__TASK__:
Print the entries exactly as given.

BEGIN MATERIAL FOR THIS TASK

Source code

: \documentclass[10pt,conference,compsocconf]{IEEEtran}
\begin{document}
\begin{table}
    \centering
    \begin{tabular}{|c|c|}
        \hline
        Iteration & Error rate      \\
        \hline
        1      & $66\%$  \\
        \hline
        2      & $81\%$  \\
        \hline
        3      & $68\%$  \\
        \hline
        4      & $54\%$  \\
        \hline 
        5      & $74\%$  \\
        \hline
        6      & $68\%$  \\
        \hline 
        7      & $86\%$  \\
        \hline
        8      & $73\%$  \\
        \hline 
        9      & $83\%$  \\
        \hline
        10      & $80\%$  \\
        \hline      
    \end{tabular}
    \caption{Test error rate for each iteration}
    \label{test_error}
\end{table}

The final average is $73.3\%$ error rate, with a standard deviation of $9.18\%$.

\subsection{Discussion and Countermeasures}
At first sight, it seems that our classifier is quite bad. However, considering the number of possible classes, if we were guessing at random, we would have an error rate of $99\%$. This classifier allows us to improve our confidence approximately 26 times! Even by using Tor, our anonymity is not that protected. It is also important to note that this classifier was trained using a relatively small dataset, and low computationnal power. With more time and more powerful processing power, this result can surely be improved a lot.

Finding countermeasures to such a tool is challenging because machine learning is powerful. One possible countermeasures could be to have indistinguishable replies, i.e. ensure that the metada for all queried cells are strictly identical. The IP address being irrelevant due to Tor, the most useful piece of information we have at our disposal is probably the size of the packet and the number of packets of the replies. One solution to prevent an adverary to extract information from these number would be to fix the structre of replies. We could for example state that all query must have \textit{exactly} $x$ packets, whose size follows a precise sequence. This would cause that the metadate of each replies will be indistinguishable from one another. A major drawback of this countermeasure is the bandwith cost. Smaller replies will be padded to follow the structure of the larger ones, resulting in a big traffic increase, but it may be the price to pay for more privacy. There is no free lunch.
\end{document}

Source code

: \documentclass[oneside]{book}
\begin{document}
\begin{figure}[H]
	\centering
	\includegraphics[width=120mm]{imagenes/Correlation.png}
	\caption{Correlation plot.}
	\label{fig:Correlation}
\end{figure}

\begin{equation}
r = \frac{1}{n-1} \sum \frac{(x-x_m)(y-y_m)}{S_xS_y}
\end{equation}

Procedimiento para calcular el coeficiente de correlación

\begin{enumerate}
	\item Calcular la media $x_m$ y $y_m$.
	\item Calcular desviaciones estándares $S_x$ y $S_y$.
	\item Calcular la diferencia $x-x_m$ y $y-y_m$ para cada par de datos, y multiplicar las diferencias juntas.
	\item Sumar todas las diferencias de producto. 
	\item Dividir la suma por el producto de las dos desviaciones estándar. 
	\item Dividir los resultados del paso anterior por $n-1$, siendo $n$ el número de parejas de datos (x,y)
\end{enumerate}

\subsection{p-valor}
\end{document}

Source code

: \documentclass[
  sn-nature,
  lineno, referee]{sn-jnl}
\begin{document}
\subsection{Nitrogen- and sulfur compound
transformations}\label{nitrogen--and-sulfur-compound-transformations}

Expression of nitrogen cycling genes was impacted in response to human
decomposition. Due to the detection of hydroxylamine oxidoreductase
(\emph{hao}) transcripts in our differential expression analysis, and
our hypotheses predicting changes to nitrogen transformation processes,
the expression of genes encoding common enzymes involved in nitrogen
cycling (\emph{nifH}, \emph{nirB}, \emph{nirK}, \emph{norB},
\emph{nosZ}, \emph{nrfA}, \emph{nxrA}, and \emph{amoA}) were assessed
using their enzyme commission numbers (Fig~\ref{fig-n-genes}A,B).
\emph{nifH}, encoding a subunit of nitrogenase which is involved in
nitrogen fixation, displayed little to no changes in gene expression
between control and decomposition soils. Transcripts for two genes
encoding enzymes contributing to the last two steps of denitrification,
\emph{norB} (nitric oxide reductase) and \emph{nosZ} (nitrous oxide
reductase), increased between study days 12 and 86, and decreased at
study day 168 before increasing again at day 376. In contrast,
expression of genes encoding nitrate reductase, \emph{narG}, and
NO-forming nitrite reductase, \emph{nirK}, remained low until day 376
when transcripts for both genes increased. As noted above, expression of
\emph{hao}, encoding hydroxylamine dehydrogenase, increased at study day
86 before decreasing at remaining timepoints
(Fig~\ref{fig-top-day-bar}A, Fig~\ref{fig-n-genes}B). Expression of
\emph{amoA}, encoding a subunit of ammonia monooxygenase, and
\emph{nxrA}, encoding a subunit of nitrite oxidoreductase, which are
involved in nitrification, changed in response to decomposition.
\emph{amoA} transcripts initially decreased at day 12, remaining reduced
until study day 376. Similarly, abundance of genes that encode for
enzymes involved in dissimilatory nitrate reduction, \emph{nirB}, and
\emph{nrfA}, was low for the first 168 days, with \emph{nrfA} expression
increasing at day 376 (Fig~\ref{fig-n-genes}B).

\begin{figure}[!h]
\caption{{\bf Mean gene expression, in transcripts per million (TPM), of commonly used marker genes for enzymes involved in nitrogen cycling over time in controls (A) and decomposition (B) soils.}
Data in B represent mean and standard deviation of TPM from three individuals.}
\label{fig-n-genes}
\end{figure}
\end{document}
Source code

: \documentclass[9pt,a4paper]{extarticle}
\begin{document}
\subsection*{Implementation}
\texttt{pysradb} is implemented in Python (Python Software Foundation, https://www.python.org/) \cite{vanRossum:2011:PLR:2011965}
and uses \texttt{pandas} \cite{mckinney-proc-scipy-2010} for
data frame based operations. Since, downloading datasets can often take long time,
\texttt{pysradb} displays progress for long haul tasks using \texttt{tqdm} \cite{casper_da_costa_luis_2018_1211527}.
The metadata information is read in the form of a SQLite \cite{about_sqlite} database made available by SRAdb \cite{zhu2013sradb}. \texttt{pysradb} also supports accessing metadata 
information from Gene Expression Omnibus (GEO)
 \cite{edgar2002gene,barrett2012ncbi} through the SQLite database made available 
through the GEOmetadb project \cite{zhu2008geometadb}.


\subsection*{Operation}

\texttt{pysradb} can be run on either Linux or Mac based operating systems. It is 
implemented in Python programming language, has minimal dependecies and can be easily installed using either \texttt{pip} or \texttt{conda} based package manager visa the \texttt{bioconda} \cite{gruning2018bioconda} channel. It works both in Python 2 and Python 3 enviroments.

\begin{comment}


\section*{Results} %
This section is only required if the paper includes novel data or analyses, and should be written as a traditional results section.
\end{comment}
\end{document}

END MATERIAL FOR THIS TASK

__ANSWER SECTION__:
Source code

: \documentclass[10pt,conference,compsocconf]{IEEEtran}
\begin{document}
\begin{table}
    \centering
    \begin{tabular}{|c|c|}
        \hline
        Iteration & Error rate      \\
        \hline
        1      & $66\%$  \\
        \hline
        2      & $81\%$  \\
        \hline
        3      & $68\%$  \\
        \hline
        4      & $54\%$  \\
        \hline 
        5      & $74\%$  \\
        \hline
        6      & $68\%$  \\
        \hline 
        7      & $86\%$  \\
        \hline
        8      & $73\%$  \\
        \hline 
        9      & $83\%$  \\
        \hline
        10      & $80\%$  \\
        \hline      
    \end{tabular}
    \caption{Test error rate for each iteration}
    \label{test_error}
\end{table}

The final average is $73.3\%$ error rate, with a standard deviation of $9.18\%$.

\subsection{Discussion and Countermeasures}
At first sight, it seems that our classifier is quite bad. However, considering the number of possible classes, if we were guessing at random, we would have an error rate of $99\%$. This classifier allows us to improve our confidence approximately 26 times! Even by using Tor, our anonymity is not that protected. It is also important to note that this classifier was trained using a relatively small dataset, and low computationnal power. With more time and more powerful processing power, this result can surely be improved a lot.

Finding countermeasures to such a tool is challenging because machine learning is powerful. One possible countermeasures could be to have indistinguishable replies, i.e. ensure that the metada for all queried cells are strictly identical. The IP address being irrelevant due to Tor, the most useful piece of information we have at our disposal is probably the size of the packet and the number of packets of the replies. One solution to prevent an adverary to extract information from these number would be to fix the structre of replies. We could for example state that all query must have \textit{exactly} $x$ packets, whose size follows a precise sequence. This would cause that the metadate of each replies will be indistinguishable from one another. A major drawback of this countermeasure is the bandwith cost. Smaller replies will be padded to follow the structure of the larger ones, resulting in a big traffic increase, but it may be the price to pay for more privacy. There is no free lunch.
\end{document}

Source code

: \documentclass[oneside]{book}
\begin{document}
\begin{figure}[H]
	\centering
	\includegraphics[width=120mm]{imagenes/Correlation.png}
	\caption{Correlation plot.}
	\label{fig:Correlation}
\end{figure}

\begin{equation}
r = \frac{1}{n-1} \sum \frac{(x-x_m)(y-y_m)}{S_xS_y}
\end{equation}

Procedimiento para calcular el coeficiente de correlación

\begin{enumerate}
	\item Calcular la media $x_m$ y $y_m$.
	\item Calcular desviaciones estándares $S_x$ y $S_y$.
	\item Calcular la diferencia $x-x_m$ y $y-y_m$ para cada par de datos, y multiplicar las diferencias juntas.
	\item Sumar todas las diferencias de producto. 
	\item Dividir la suma por el producto de las dos desviaciones estándar. 
	\item Dividir los resultados del paso anterior por $n-1$, siendo $n$ el número de parejas de datos (x,y)
\end{enumerate}

\subsection{p-valor}
\end{document}

Source code

: \documentclass[
  sn-nature,
  lineno, referee]{sn-jnl}
\begin{document}
\subsection{Nitrogen- and sulfur compound
transformations}\label{nitrogen--and-sulfur-compound-transformations}

Expression of nitrogen cycling genes was impacted in response to human
decomposition. Due to the detection of hydroxylamine oxidoreductase
(\emph{hao}) transcripts in our differential expression analysis, and
our hypotheses predicting changes to nitrogen transformation processes,
the expression of genes encoding common enzymes involved in nitrogen
cycling (\emph{nifH}, \emph{nirB}, \emph{nirK}, \emph{norB},
\emph{nosZ}, \emph{nrfA}, \emph{nxrA}, and \emph{amoA}) were assessed
using their enzyme commission numbers (Fig~\ref{fig-n-genes}A,B).
\emph{nifH}, encoding a subunit of nitrogenase which is involved in
nitrogen fixation, displayed little to no changes in gene expression
between control and decomposition soils. Transcripts for two genes
encoding enzymes contributing to the last two steps of denitrification,
\emph{norB} (nitric oxide reductase) and \emph{nosZ} (nitrous oxide
reductase), increased between study days 12 and 86, and decreased at
study day 168 before increasing again at day 376. In contrast,
expression of genes encoding nitrate reductase, \emph{narG}, and
NO-forming nitrite reductase, \emph{nirK}, remained low until day 376
when transcripts for both genes increased. As noted above, expression of
\emph{hao}, encoding hydroxylamine dehydrogenase, increased at study day
86 before decreasing at remaining timepoints
(Fig~\ref{fig-top-day-bar}A, Fig~\ref{fig-n-genes}B). Expression of
\emph{amoA}, encoding a subunit of ammonia monooxygenase, and
\emph{nxrA}, encoding a subunit of nitrite oxidoreductase, which are
involved in nitrification, changed in response to decomposition.
\emph{amoA} transcripts initially decreased at day 12, remaining reduced
until study day 376. Similarly, abundance of genes that encode for
enzymes involved in dissimilatory nitrate reduction, \emph{nirB}, and
\emph{nrfA}, was low for the first 168 days, with \emph{nrfA} expression
increasing at day 376 (Fig~\ref{fig-n-genes}B).

\begin{figure}[!h]
\caption{{\bf Mean gene expression, in transcripts per million (TPM), of commonly used marker genes for enzymes involved in nitrogen cycling over time in controls (A) and decomposition (B) soils.}
Data in B represent mean and standard deviation of TPM from three individuals.}
\label{fig-n-genes}
\end{figure}
\end{document}
Source code

: \documentclass[9pt,a4paper]{extarticle}
\begin{document}
\subsection*{Implementation}
\texttt{pysradb} is implemented in Python (Python Software Foundation, https://www.python.org/) \cite{vanRossum:2011:PLR:2011965}
and uses \texttt{pandas} \cite{mckinney-proc-scipy-2010} for
data frame based operations. Since, downloading datasets can often take long time,
\texttt{pysradb} displays progress for long haul tasks using \texttt{tqdm} \cite{casper_da_costa_luis_2018_1211527}.
The metadata information is read in the form of a SQLite \cite{about_sqlite} database made available by SRAdb \cite{zhu2013sradb}. \texttt{pysradb} also supports accessing metadata 
information from Gene Expression Omnibus (GEO)
 \cite{edgar2002gene,barrett2012ncbi} through the SQLite database made available 
through the GEOmetadb project \cite{zhu2008geometadb}.


\subsection*{Operation}

\texttt{pysradb} can be run on either Linux or Mac based operating systems. It is 
implemented in Python programming language, has minimal dependecies and can be easily installed using either \texttt{pip} or \texttt{conda} based package manager visa the \texttt{bioconda} \cite{gruning2018bioconda} channel. It works both in Python 2 and Python 3 enviroments.

\begin{comment}


\section*{Results} %
This section is only required if the paper includes novel data or analyses, and should be written as a traditional results section.
\end{comment}
\end{document}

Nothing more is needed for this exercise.